Pictures paired with source code:
■ ■ ■ ■ ■
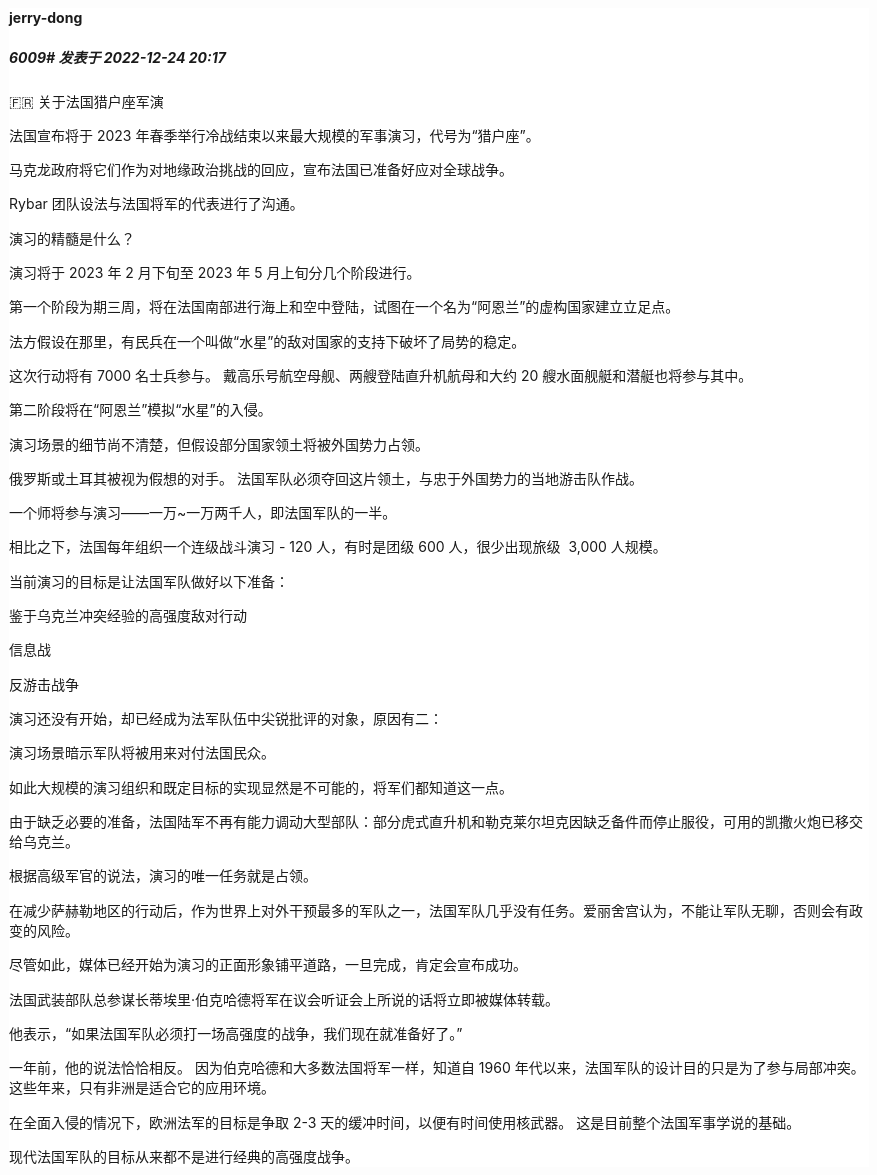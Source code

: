 ####  jerry-dong  
##### 6009#       发表于 2022-12-24 20:17

🇫🇷 关于法国猎户座军演

法国宣布将于 2023 年春季举行冷战结束以来最大规模的军事演习，代号为“猎户座”。

马克龙政府将它们作为对地缘政治挑战的回应，宣布法国已准备好应对全球战争。

Rybar 团队设法与法国将军的代表进行了沟通。

演习的精髓是什么？

演习将于 2023 年 2 月下旬至 2023 年 5 月上旬分几个阶段进行。

第一个阶段为期三周，将在法国南部进行海上和空中登陆，试图在一个名为“阿恩兰”的虚构国家建立立足点。

法方假设在那里，有民兵在一个叫做“水星”的敌对国家的支持下破坏了局势的稳定。

这次行动将有 7000 名士兵参与。 戴高乐号航空母舰、两艘登陆直升机航母和大约 20 艘水面舰艇和潜艇也将参与其中。

第二阶段将在“阿恩兰”模拟“水星”的入侵。

演习场景的细节尚不清楚，但假设部分国家领土将被外国势力占领。

俄罗斯或土耳其被视为假想的对手。 法国军队必须夺回这片领土，与忠于外国势力的当地游击队作战。

一个师将参与演习——一万~一万两千人，即法国军队的一半。

相比之下，法国每年组织一个连级战斗演习 - 120 人，有时是团级 600 人，很少出现旅级  3,000 人规模。

当前演习的目标是让法国军队做好以下准备：

鉴于乌克兰冲突经验的高强度敌对行动

信息战

反游击战争

演习还没有开始，却已经成为法军队伍中尖锐批评的对象，原因有二：

演习场景暗示军队将被用来对付法国民众。

如此大规模的演习组织和既定目标的实现显然是不可能的，将军们都知道这一点。

由于缺乏必要的准备，法国陆军不再有能力调动大型部队：部分虎式直升机和勒克莱尔坦克因缺乏备件而停止服役，可用的凯撒火炮已移交给乌克兰。

根据高级军官的说法，演习的唯一任务就是占领。

在减少萨赫勒地区的行动后，作为世界上对外干预最多的军队之一，法国军队几乎没有任务。爱丽舍宫认为，不能让军队无聊，否则会有政变的风险。

尽管如此，媒体已经开始为演习的正面形象铺平道路，一旦完成，肯定会宣布成功。

法国武装部队总参谋长蒂埃里·伯克哈德将军在议会听证会上所说的话将立即被媒体转载。

他表示，“如果法国军队必须打一场高强度的战争，我们现在就准备好了。”

一年前，他的说法恰恰相反。 因为伯克哈德和大多数法国将军一样，知道自 1960 年代以来，法国军队的设计目的只是为了参与局部冲突。 这些年来，只有非洲是适合它的应用环境。

在全面入侵的情况下，欧洲法军的目标是争取 2-3 天的缓冲时间，以便有时间使用核武器。 这是目前整个法国军事学说的基础。

现代法国军队的目标从来都不是进行经典的高强度战争。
■ ■ ■ ■ ■
=== ACTIVITY ===
Taking the line containing "在减少萨赫勒地区的行动后，作" as the first, please return it and every line after it through the end of the entries, exactly and only those.

=== SOLUTION ===
在减少萨赫勒地区的行动后，作为世界上对外干预最多的军队之一，法国军队几乎没有任务。爱丽舍宫认为，不能让军队无聊，否则会有政变的风险。

尽管如此，媒体已经开始为演习的正面形象铺平道路，一旦完成，肯定会宣布成功。

法国武装部队总参谋长蒂埃里·伯克哈德将军在议会听证会上所说的话将立即被媒体转载。

他表示，“如果法国军队必须打一场高强度的战争，我们现在就准备好了。”

一年前，他的说法恰恰相反。 因为伯克哈德和大多数法国将军一样，知道自 1960 年代以来，法国军队的设计目的只是为了参与局部冲突。 这些年来，只有非洲是适合它的应用环境。

在全面入侵的情况下，欧洲法军的目标是争取 2-3 天的缓冲时间，以便有时间使用核武器。 这是目前整个法国军事学说的基础。

现代法国军队的目标从来都不是进行经典的高强度战争。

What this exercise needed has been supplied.